◆ Brief
Leave every picture out, and write out the remaining entries exactly.

◆ Stored data
##############################
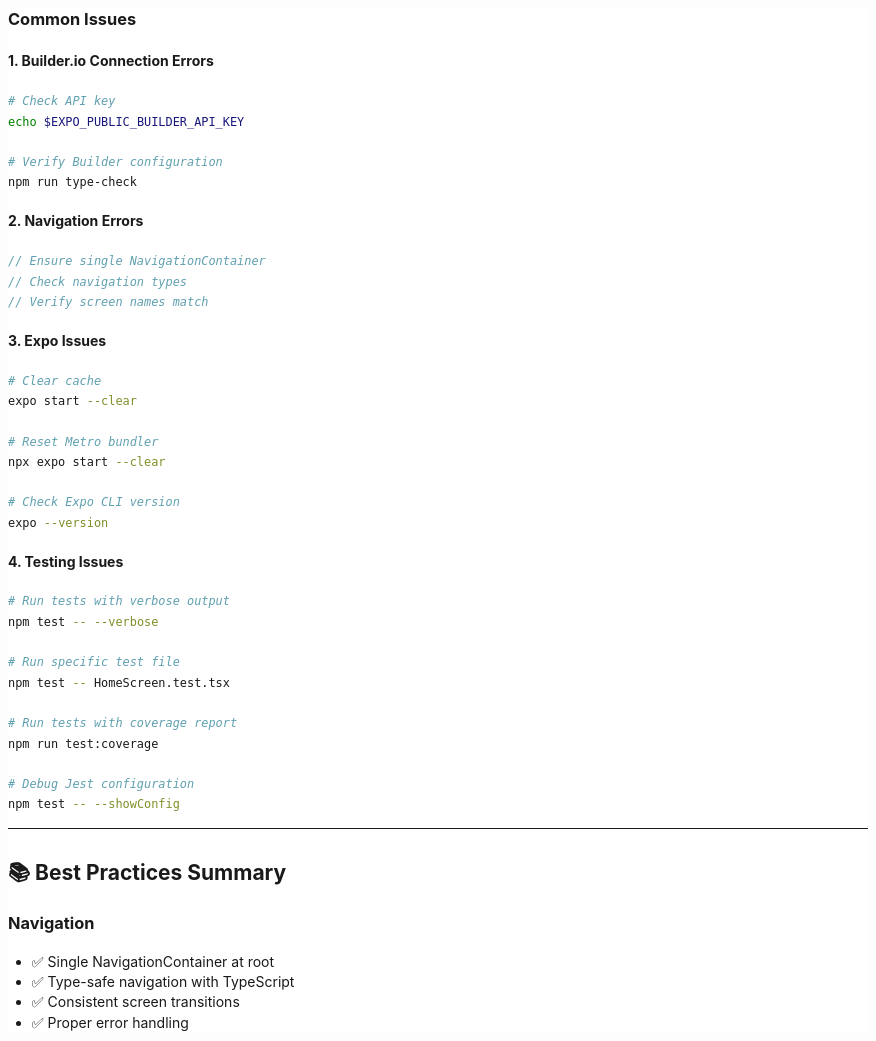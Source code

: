 ### **Common Issues**

#### 1. Builder.io Connection Errors
```bash
# Check API key
echo $EXPO_PUBLIC_BUILDER_API_KEY

# Verify Builder configuration
npm run type-check
```

#### 2. Navigation Errors
```typescript
// Ensure single NavigationContainer
// Check navigation types
// Verify screen names match
```

#### 3. Expo Issues
```bash
# Clear cache
expo start --clear

# Reset Metro bundler
npx expo start --clear

# Check Expo CLI version
expo --version
```

#### 4. Testing Issues
```bash
# Run tests with verbose output
npm test -- --verbose

# Run specific test file
npm test -- HomeScreen.test.tsx

# Run tests with coverage report
npm run test:coverage

# Debug Jest configuration
npm test -- --showConfig
```

---

## 📚 **Best Practices Summary**

### **Navigation**
- ✅ Single NavigationContainer at root
- ✅ Type-safe navigation with TypeScript
- ✅ Consistent screen transitions
- ✅ Proper error handling

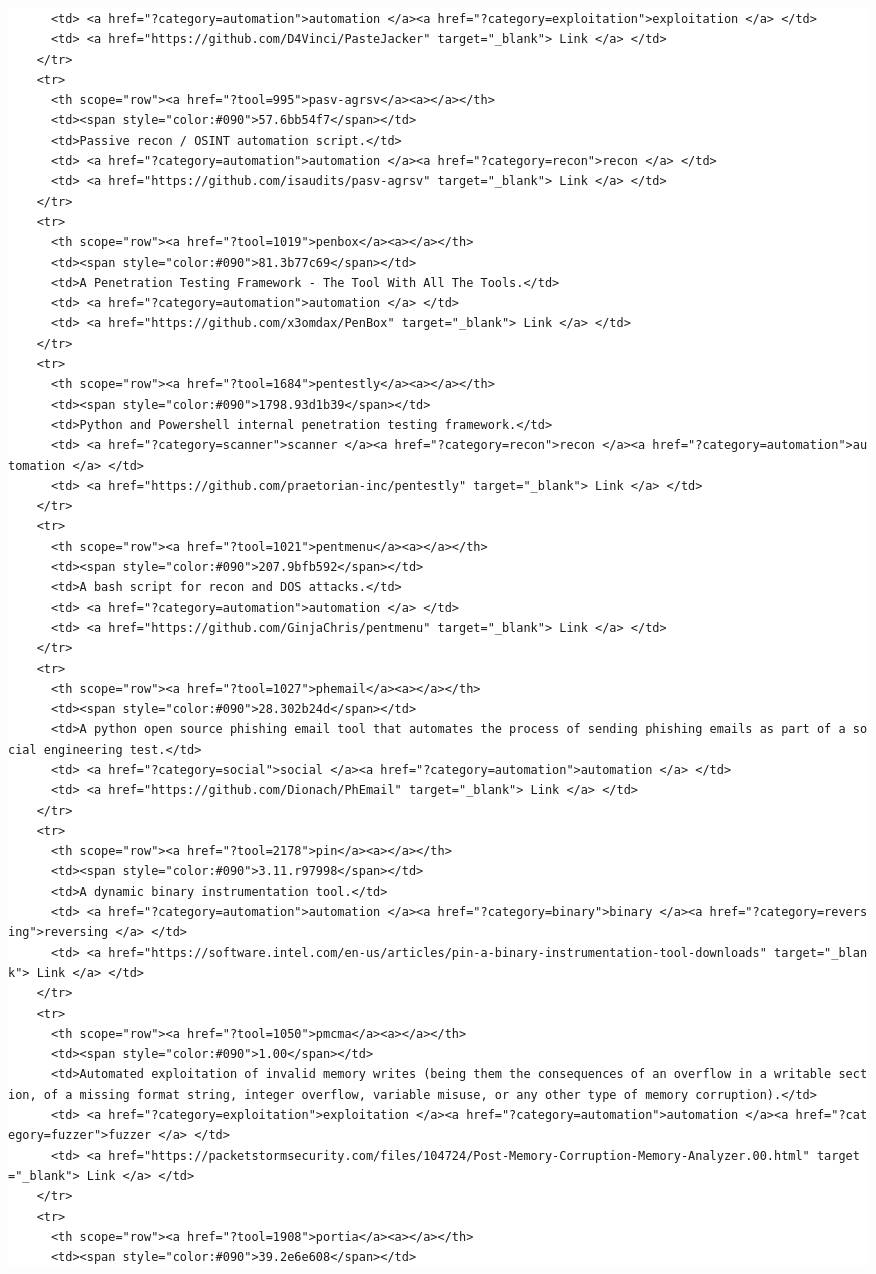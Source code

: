          <td> <a href="?category=automation">automation </a><a href="?category=exploitation">exploitation </a> </td>
          <td> <a href="https://github.com/D4Vinci/PasteJacker" target="_blank"> Link </a> </td>
        </tr>
        <tr>
          <th scope="row"><a href="?tool=995">pasv-agrsv</a><a></a></th>
          <td><span style="color:#090">57.6bb54f7</span></td>
          <td>Passive recon / OSINT automation script.</td>
          <td> <a href="?category=automation">automation </a><a href="?category=recon">recon </a> </td>
          <td> <a href="https://github.com/isaudits/pasv-agrsv" target="_blank"> Link </a> </td>
        </tr>
        <tr>
          <th scope="row"><a href="?tool=1019">penbox</a><a></a></th>
          <td><span style="color:#090">81.3b77c69</span></td>
          <td>A Penetration Testing Framework - The Tool With All The Tools.</td>
          <td> <a href="?category=automation">automation </a> </td>
          <td> <a href="https://github.com/x3omdax/PenBox" target="_blank"> Link </a> </td>
        </tr>
        <tr>
          <th scope="row"><a href="?tool=1684">pentestly</a><a></a></th>
          <td><span style="color:#090">1798.93d1b39</span></td>
          <td>Python and Powershell internal penetration testing framework.</td>
          <td> <a href="?category=scanner">scanner </a><a href="?category=recon">recon </a><a href="?category=automation">automation </a> </td>
          <td> <a href="https://github.com/praetorian-inc/pentestly" target="_blank"> Link </a> </td>
        </tr>
        <tr>
          <th scope="row"><a href="?tool=1021">pentmenu</a><a></a></th>
          <td><span style="color:#090">207.9bfb592</span></td>
          <td>A bash script for recon and DOS attacks.</td>
          <td> <a href="?category=automation">automation </a> </td>
          <td> <a href="https://github.com/GinjaChris/pentmenu" target="_blank"> Link </a> </td>
        </tr>
        <tr>
          <th scope="row"><a href="?tool=1027">phemail</a><a></a></th>
          <td><span style="color:#090">28.302b24d</span></td>
          <td>A python open source phishing email tool that automates the process of sending phishing emails as part of a social engineering test.</td>
          <td> <a href="?category=social">social </a><a href="?category=automation">automation </a> </td>
          <td> <a href="https://github.com/Dionach/PhEmail" target="_blank"> Link </a> </td>
        </tr>
        <tr>
          <th scope="row"><a href="?tool=2178">pin</a><a></a></th>
          <td><span style="color:#090">3.11.r97998</span></td>
          <td>A dynamic binary instrumentation tool.</td>
          <td> <a href="?category=automation">automation </a><a href="?category=binary">binary </a><a href="?category=reversing">reversing </a> </td>
          <td> <a href="https://software.intel.com/en-us/articles/pin-a-binary-instrumentation-tool-downloads" target="_blank"> Link </a> </td>
        </tr>
        <tr>
          <th scope="row"><a href="?tool=1050">pmcma</a><a></a></th>
          <td><span style="color:#090">1.00</span></td>
          <td>Automated exploitation of invalid memory writes (being them the consequences of an overflow in a writable section, of a missing format string, integer overflow, variable misuse, or any other type of memory corruption).</td>
          <td> <a href="?category=exploitation">exploitation </a><a href="?category=automation">automation </a><a href="?category=fuzzer">fuzzer </a> </td>
          <td> <a href="https://packetstormsecurity.com/files/104724/Post-Memory-Corruption-Memory-Analyzer.00.html" target="_blank"> Link </a> </td>
        </tr>
        <tr>
          <th scope="row"><a href="?tool=1908">portia</a><a></a></th>
          <td><span style="color:#090">39.2e6e608</span></td>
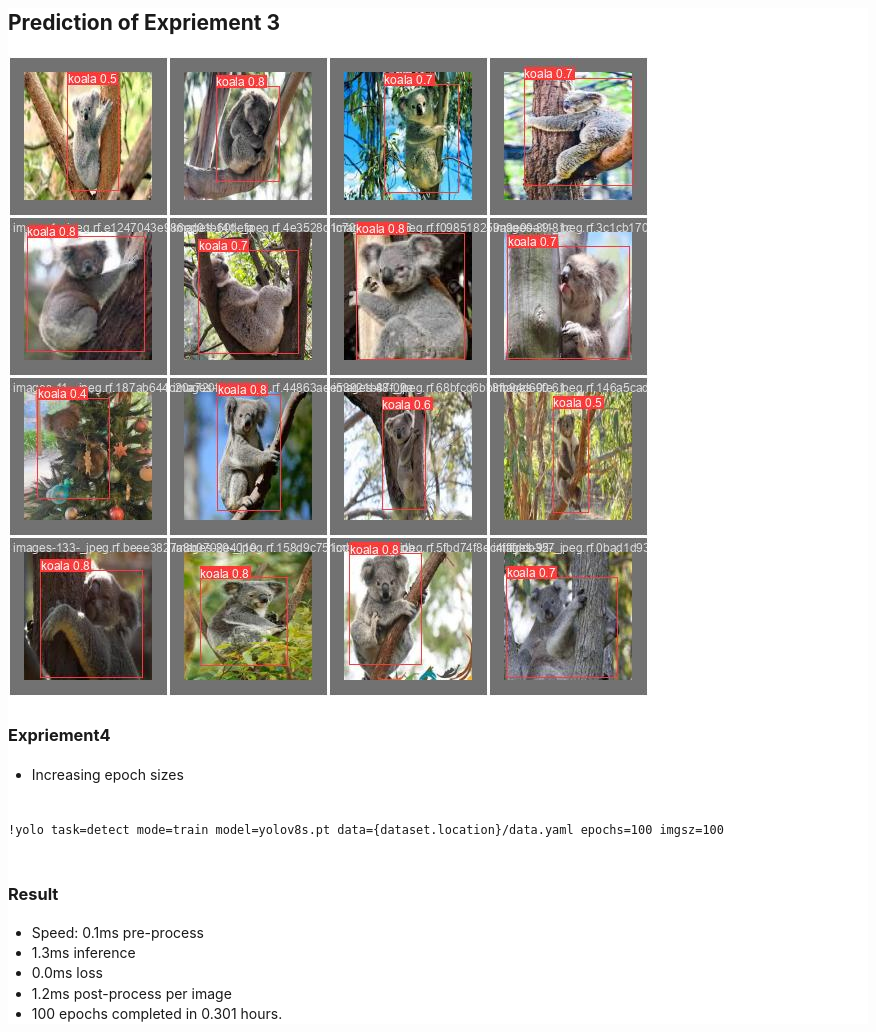 
## Prediction of Expriement 3
  
![](https://github.com/Ava7i/ml_task_namespaceit/blob/main/Expriements/Expriement3/train/val_batch0_pred%20(4).jpg)


### Expriement4

- Increasing epoch sizes

```

!yolo task=detect mode=train model=yolov8s.pt data={dataset.location}/data.yaml epochs=100 imgsz=100


```

### Result 
- Speed: 0.1ms pre-process
- 1.3ms inference
- 0.0ms loss
-  1.2ms post-process per image
- 100 epochs completed in 0.301 hours.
##############################
◆ Result of this exercise
Source code

: ### **Common Issues**

#### 1. Builder.io Connection Errors
```bash
# Check API key
echo $EXPO_PUBLIC_BUILDER_API_KEY

# Verify Builder configuration
npm run type-check
```

#### 2. Navigation Errors
```typescript
// Ensure single NavigationContainer
// Check navigation types
// Verify screen names match
```

#### 3. Expo Issues
```bash
# Clear cache
expo start --clear

# Reset Metro bundler
npx expo start --clear

# Check Expo CLI version
expo --version
```

#### 4. Testing Issues
```bash
# Run tests with verbose output
npm test -- --verbose

# Run specific test file
npm test -- HomeScreen.test.tsx

# Run tests with coverage report
npm run test:coverage

# Debug Jest configuration
npm test -- --showConfig
```

---

## 📚 **Best Practices Summary**

### **Navigation**
- ✅ Single NavigationContainer at root
- ✅ Type-safe navigation with TypeScript
- ✅ Consistent screen transitions
- ✅ Proper error handling

Source code

:          <td> <a href="?category=automation">automation </a><a href="?category=exploitation">exploitation </a> </td>
          <td> <a href="https://github.com/D4Vinci/PasteJacker" target="_blank"> Link </a> </td>
        </tr>
        <tr>
          <th scope="row"><a href="?tool=995">pasv-agrsv</a><a></a></th>
          <td><span style="color:#090">57.6bb54f7</span></td>
          <td>Passive recon / OSINT automation script.</td>
          <td> <a href="?category=automation">automation </a><a href="?category=recon">recon </a> </td>
          <td> <a href="https://github.com/isaudits/pasv-agrsv" target="_blank"> Link </a> </td>
        </tr>
        <tr>
          <th scope="row"><a href="?tool=1019">penbox</a><a></a></th>
          <td><span style="color:#090">81.3b77c69</span></td>
          <td>A Penetration Testing Framework - The Tool With All The Tools.</td>
          <td> <a href="?category=automation">automation </a> </td>
          <td> <a href="https://github.com/x3omdax/PenBox" target="_blank"> Link </a> </td>
        </tr>
        <tr>
          <th scope="row"><a href="?tool=1684">pentestly</a><a></a></th>
          <td><span style="color:#090">1798.93d1b39</span></td>
          <td>Python and Powershell internal penetration testing framework.</td>
          <td> <a href="?category=scanner">scanner </a><a href="?category=recon">recon </a><a href="?category=automation">automation </a> </td>
          <td> <a href="https://github.com/praetorian-inc/pentestly" target="_blank"> Link </a> </td>
        </tr>
        <tr>
          <th scope="row"><a href="?tool=1021">pentmenu</a><a></a></th>
          <td><span style="color:#090">207.9bfb592</span></td>
          <td>A bash script for recon and DOS attacks.</td>
          <td> <a href="?category=automation">automation </a> </td>
          <td> <a href="https://github.com/GinjaChris/pentmenu" target="_blank"> Link </a> </td>
        </tr>
        <tr>
          <th scope="row"><a href="?tool=1027">phemail</a><a></a></th>
          <td><span style="color:#090">28.302b24d</span></td>
          <td>A python open source phishing email tool that automates the process of sending phishing emails as part of a social engineering test.</td>
          <td> <a href="?category=social">social </a><a href="?category=automation">automation </a> </td>
          <td> <a href="https://github.com/Dionach/PhEmail" target="_blank"> Link </a> </td>
        </tr>
        <tr>
          <th scope="row"><a href="?tool=2178">pin</a><a></a></th>
          <td><span style="color:#090">3.11.r97998</span></td>
          <td>A dynamic binary instrumentation tool.</td>
          <td> <a href="?category=automation">automation </a><a href="?category=binary">binary </a><a href="?category=reversing">reversing </a> </td>
          <td> <a href="https://software.intel.com/en-us/articles/pin-a-binary-instrumentation-tool-downloads" target="_blank"> Link </a> </td>
        </tr>
        <tr>
          <th scope="row"><a href="?tool=1050">pmcma</a><a></a></th>
          <td><span style="color:#090">1.00</span></td>
          <td>Automated exploitation of invalid memory writes (being them the consequences of an overflow in a writable section, of a missing format string, integer overflow, variable misuse, or any other type of memory corruption).</td>
          <td> <a href="?category=exploitation">exploitation </a><a href="?category=automation">automation </a><a href="?category=fuzzer">fuzzer </a> </td>
          <td> <a href="https://packetstormsecurity.com/files/104724/Post-Memory-Corruption-Memory-Analyzer.00.html" target="_blank"> Link </a> </td>
        </tr>
        <tr>
          <th scope="row"><a href="?tool=1908">portia</a><a></a></th>
          <td><span style="color:#090">39.2e6e608</span></td>
## Prediction of Expriement 3
  
![](https://github.com/Ava7i/ml_task_namespaceit/blob/main/Expriements/Expriement3/train/val_batch0_pred%20(4).jpg)


### Expriement4

- Increasing epoch sizes

```

!yolo task=detect mode=train model=yolov8s.pt data={dataset.location}/data.yaml epochs=100 imgsz=100


```

### Result 
- Speed: 0.1ms pre-process
- 1.3ms inference
- 0.0ms loss
-  1.2ms post-process per image
- 100 epochs completed in 0.301 hours.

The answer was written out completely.